[Dataset entries]

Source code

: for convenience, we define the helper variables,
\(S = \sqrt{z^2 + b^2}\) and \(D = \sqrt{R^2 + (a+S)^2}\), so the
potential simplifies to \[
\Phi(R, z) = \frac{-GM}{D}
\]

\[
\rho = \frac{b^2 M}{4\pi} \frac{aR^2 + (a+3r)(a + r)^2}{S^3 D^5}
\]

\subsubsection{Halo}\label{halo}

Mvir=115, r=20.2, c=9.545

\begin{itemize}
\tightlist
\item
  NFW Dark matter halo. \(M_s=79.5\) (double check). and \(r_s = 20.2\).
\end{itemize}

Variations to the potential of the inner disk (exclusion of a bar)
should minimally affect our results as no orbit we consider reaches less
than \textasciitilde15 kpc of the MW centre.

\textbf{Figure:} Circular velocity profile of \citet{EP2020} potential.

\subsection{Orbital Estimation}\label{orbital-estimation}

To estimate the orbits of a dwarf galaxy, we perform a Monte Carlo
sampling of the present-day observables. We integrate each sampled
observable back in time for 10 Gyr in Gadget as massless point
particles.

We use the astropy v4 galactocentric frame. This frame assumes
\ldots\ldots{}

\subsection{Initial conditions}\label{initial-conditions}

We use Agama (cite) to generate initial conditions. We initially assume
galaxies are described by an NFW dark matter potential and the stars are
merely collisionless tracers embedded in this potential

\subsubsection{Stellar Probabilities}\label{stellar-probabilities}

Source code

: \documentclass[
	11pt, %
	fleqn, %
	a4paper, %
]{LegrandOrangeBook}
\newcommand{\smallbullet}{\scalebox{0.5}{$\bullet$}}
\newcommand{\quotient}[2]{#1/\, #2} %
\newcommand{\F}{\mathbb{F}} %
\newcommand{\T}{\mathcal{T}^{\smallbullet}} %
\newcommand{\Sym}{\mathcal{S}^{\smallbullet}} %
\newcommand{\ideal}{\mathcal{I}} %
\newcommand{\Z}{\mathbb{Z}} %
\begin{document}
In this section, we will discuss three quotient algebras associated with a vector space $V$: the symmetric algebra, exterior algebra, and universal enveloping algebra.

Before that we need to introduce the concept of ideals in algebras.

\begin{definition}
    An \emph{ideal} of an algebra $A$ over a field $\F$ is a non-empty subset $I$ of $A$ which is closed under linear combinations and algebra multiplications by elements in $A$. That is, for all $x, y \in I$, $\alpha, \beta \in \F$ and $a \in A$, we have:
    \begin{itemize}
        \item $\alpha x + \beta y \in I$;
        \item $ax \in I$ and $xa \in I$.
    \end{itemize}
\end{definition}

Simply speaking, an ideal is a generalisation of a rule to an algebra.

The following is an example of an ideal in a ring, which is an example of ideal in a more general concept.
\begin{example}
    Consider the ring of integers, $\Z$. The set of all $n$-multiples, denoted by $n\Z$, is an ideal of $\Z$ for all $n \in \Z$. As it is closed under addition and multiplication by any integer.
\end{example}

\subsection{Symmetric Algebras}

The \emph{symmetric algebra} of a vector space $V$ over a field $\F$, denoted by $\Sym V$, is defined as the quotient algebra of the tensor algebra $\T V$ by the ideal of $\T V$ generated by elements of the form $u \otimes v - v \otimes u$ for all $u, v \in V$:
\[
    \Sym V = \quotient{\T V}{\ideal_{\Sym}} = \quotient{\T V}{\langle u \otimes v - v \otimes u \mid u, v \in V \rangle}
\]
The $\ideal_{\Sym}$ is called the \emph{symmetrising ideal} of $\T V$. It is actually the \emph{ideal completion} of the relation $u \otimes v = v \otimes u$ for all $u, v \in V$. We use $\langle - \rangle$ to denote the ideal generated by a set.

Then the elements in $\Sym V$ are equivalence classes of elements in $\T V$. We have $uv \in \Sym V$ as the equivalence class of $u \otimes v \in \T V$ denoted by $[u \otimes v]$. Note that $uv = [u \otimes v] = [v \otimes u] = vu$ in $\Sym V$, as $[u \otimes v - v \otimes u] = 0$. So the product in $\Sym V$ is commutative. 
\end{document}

* **Problem requirements**
With no additions or omissions, transcribe every record.

* **Reply to the exercise**
Source code

: for convenience, we define the helper variables,
\(S = \sqrt{z^2 + b^2}\) and \(D = \sqrt{R^2 + (a+S)^2}\), so the
potential simplifies to \[
\Phi(R, z) = \frac{-GM}{D}
\]

\[
\rho = \frac{b^2 M}{4\pi} \frac{aR^2 + (a+3r)(a + r)^2}{S^3 D^5}
\]

\subsubsection{Halo}\label{halo}

Mvir=115, r=20.2, c=9.545

\begin{itemize}
\tightlist
\item
  NFW Dark matter halo. \(M_s=79.5\) (double check). and \(r_s = 20.2\).
\end{itemize}

Variations to the potential of the inner disk (exclusion of a bar)
should minimally affect our results as no orbit we consider reaches less
than \textasciitilde15 kpc of the MW centre.

\textbf{Figure:} Circular velocity profile of \citet{EP2020} potential.

\subsection{Orbital Estimation}\label{orbital-estimation}

To estimate the orbits of a dwarf galaxy, we perform a Monte Carlo
sampling of the present-day observables. We integrate each sampled
observable back in time for 10 Gyr in Gadget as massless point
particles.

We use the astropy v4 galactocentric frame. This frame assumes
\ldots\ldots{}

\subsection{Initial conditions}\label{initial-conditions}

We use Agama (cite) to generate initial conditions. We initially assume
galaxies are described by an NFW dark matter potential and the stars are
merely collisionless tracers embedded in this potential

\subsubsection{Stellar Probabilities}\label{stellar-probabilities}

Source code

: \documentclass[
	11pt, %
	fleqn, %
	a4paper, %
]{LegrandOrangeBook}
\newcommand{\smallbullet}{\scalebox{0.5}{$\bullet$}}
\newcommand{\quotient}[2]{#1/\, #2} %
\newcommand{\F}{\mathbb{F}} %
\newcommand{\T}{\mathcal{T}^{\smallbullet}} %
\newcommand{\Sym}{\mathcal{S}^{\smallbullet}} %
\newcommand{\ideal}{\mathcal{I}} %
\newcommand{\Z}{\mathbb{Z}} %
\begin{document}
In this section, we will discuss three quotient algebras associated with a vector space $V$: the symmetric algebra, exterior algebra, and universal enveloping algebra.

Before that we need to introduce the concept of ideals in algebras.

\begin{definition}
    An \emph{ideal} of an algebra $A$ over a field $\F$ is a non-empty subset $I$ of $A$ which is closed under linear combinations and algebra multiplications by elements in $A$. That is, for all $x, y \in I$, $\alpha, \beta \in \F$ and $a \in A$, we have:
    \begin{itemize}
        \item $\alpha x + \beta y \in I$;
        \item $ax \in I$ and $xa \in I$.
    \end{itemize}
\end{definition}

Simply speaking, an ideal is a generalisation of a rule to an algebra.

The following is an example of an ideal in a ring, which is an example of ideal in a more general concept.
\begin{example}
    Consider the ring of integers, $\Z$. The set of all $n$-multiples, denoted by $n\Z$, is an ideal of $\Z$ for all $n \in \Z$. As it is closed under addition and multiplication by any integer.
\end{example}

\subsection{Symmetric Algebras}

The \emph{symmetric algebra} of a vector space $V$ over a field $\F$, denoted by $\Sym V$, is defined as the quotient algebra of the tensor algebra $\T V$ by the ideal of $\T V$ generated by elements of the form $u \otimes v - v \otimes u$ for all $u, v \in V$:
\[
    \Sym V = \quotient{\T V}{\ideal_{\Sym}} = \quotient{\T V}{\langle u \otimes v - v \otimes u \mid u, v \in V \rangle}
\]
The $\ideal_{\Sym}$ is called the \emph{symmetrising ideal} of $\T V$. It is actually the \emph{ideal completion} of the relation $u \otimes v = v \otimes u$ for all $u, v \in V$. We use $\langle - \rangle$ to denote the ideal generated by a set.

Then the elements in $\Sym V$ are equivalence classes of elements in $\T V$. We have $uv \in \Sym V$ as the equivalence class of $u \otimes v \in \T V$ denoted by $[u \otimes v]$. Note that $uv = [u \otimes v] = [v \otimes u] = vu$ in $\Sym V$, as $[u \otimes v - v \otimes u] = 0$. So the product in $\Sym V$ is commutative. 
\end{document}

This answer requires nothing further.